In the twelve years since I started Applewood Farm Publications I have been blessed with endless deadlines. Projects for patterns, books, magazines, television appearances all followed one after the other. Teaching jobs lined up, a few at first and then more each year. I’ve been all over the country (so far I’ve been to over half of the states!) and Australia too (wouldn’t I love to go back there!). Pretty cool opportunities, like designing fabric and product development have presented terrific challenges to keep life interesting and busy.
It has been terrific, because it was great fun along with the hard work. All of the heady experiences (Simply Quilts! Twice!) were exciting because I just didn’t believe they were really happening to me. I’m just a quilter, after all, not a televison star, but there I was, on a really-for-real sound stage in Beautiful Downtown Burbank. Who knew?
Quilters have liked my designs well enough to pay good money for the patterns, always a bit of a surprise to me. My background is in science. The only art class I took in college ended with the professor suggesting that science was a good career choice for me. Yet here I am designing little bits of fabric art as if I knew what I was doing.

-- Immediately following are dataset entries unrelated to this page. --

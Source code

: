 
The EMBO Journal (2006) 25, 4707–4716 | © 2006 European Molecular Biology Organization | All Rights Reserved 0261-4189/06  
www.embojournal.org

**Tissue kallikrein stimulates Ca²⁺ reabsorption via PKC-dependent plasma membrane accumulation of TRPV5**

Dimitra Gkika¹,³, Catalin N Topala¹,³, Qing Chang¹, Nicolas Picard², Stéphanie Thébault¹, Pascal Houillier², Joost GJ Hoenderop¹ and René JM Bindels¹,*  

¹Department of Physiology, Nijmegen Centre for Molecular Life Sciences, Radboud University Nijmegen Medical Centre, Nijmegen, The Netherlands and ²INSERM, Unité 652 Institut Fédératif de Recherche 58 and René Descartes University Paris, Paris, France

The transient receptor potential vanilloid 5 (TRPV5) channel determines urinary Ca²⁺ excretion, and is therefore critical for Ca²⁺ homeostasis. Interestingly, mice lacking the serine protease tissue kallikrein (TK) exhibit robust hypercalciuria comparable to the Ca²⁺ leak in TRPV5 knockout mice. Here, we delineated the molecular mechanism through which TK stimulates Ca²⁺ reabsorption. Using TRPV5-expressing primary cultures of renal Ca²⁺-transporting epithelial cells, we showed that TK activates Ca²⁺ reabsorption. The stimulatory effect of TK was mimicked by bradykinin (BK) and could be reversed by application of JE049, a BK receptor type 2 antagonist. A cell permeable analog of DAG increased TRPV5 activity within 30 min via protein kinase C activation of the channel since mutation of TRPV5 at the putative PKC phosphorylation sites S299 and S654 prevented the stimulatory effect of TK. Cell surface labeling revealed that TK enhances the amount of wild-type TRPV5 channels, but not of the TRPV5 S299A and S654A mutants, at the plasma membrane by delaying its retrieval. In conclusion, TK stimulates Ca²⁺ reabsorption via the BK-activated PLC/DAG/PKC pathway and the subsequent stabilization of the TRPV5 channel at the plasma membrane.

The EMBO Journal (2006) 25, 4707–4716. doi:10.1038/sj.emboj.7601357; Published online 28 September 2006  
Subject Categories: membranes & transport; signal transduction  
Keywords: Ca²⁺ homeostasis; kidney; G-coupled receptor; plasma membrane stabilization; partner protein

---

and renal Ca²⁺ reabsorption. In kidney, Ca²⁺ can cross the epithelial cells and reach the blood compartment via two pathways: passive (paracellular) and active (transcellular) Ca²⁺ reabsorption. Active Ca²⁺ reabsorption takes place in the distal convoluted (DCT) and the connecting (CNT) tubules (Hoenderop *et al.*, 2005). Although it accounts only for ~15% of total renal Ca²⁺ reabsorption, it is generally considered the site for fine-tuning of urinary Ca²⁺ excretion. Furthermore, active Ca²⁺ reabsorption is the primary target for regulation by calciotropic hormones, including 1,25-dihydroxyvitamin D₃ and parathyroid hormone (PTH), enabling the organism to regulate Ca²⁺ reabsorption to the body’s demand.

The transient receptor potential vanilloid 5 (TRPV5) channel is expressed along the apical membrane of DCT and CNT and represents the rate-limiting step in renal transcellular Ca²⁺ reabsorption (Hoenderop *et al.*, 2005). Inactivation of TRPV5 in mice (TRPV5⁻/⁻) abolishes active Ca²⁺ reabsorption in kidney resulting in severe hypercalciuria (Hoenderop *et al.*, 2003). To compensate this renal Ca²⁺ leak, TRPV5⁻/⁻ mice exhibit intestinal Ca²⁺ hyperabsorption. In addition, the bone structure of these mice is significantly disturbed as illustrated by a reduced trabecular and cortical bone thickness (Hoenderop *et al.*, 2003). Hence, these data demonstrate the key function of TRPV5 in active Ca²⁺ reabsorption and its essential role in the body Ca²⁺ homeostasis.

I love, love, love to teach. (Lectures still make me a little queasy, but I can pull out the quilts and it’s all good.) The novelty of airline travel has long worn off but now that I’ve figured out how to work an mp3 player and download audio books I’m almost looking forward to my next day in midair. (And it doesn’t hurt that I can also sometimes get bumped up to first class where there is enough room for my long legs. It sure is easier to get off the plane if my feet haven’t fallen asleep.) Not much makes me happier than a classroom full of eager students, open to laughter and playing with fabric.
But somewhere along the way I tipped over from being a mom that quilted to a business owner, author and teacher. In the process I found myself giving up a lot of my favorite things. No, I can’t work in the garden today, I have an article due. No, I can’t redecorate the kitchen, I have a book to edit. No, I can’t start in a new direction, this path is too well worn. No, no, no.
For while now (can’t say for sure when it started) I’ve been chafing at my quilted collar. To be perfectly honest I’ve been on the edge of bagging the whole deal more than a few times. Enough already. I want time to sew, bake, garden, read. Put a fork in me baby, I’m so done. Now, the last thing I want to do is whine. I know how blessed I am to have the career I do. My BFF, Karen, would call it “crying hungry with a loaf of bread under my arm.” But have you ever found yourself thinking that, man, this used to be so great, but geesh, what happened?
Luckily, commitments have kept me moving forward. Teaching jobs exhaust my body but replenish my spirit. Writing is a lovely joy, untangling words to capture a picture. Deadlines always have a terrific way of focusing one’s attention, that is for sure.

Since meeting my last deadline at the end of April I have given myself time to do all of the things I’ve missed, and (*gasp*) even do nothing at all. It’s been a time of reconsidering. I’ve been purging my stash, donating the stuff that no longer fits with the kind of quilts I make and reorganizing the stuff I’ve kept. Next I will whittle down and sort my thread stash, and make room for some of the new materials I’d like to use.
It’s been a time of reflection. Where do I want to go next? These weeks without direction have been both a challenge (like putting a type A personality in an empty room for an hour with nothing to do but retie her shoes) and a blessing. I can feel my internal spring gently uncoiling, relaxing. No longer drowned out by the shouting schedule, new ideas are perching nearby, peacefully waiting for my attention. And I want to play with them!
Instead of the no, no, no to distractions winding me tighter and tighter, I feel quietly poised for the next step.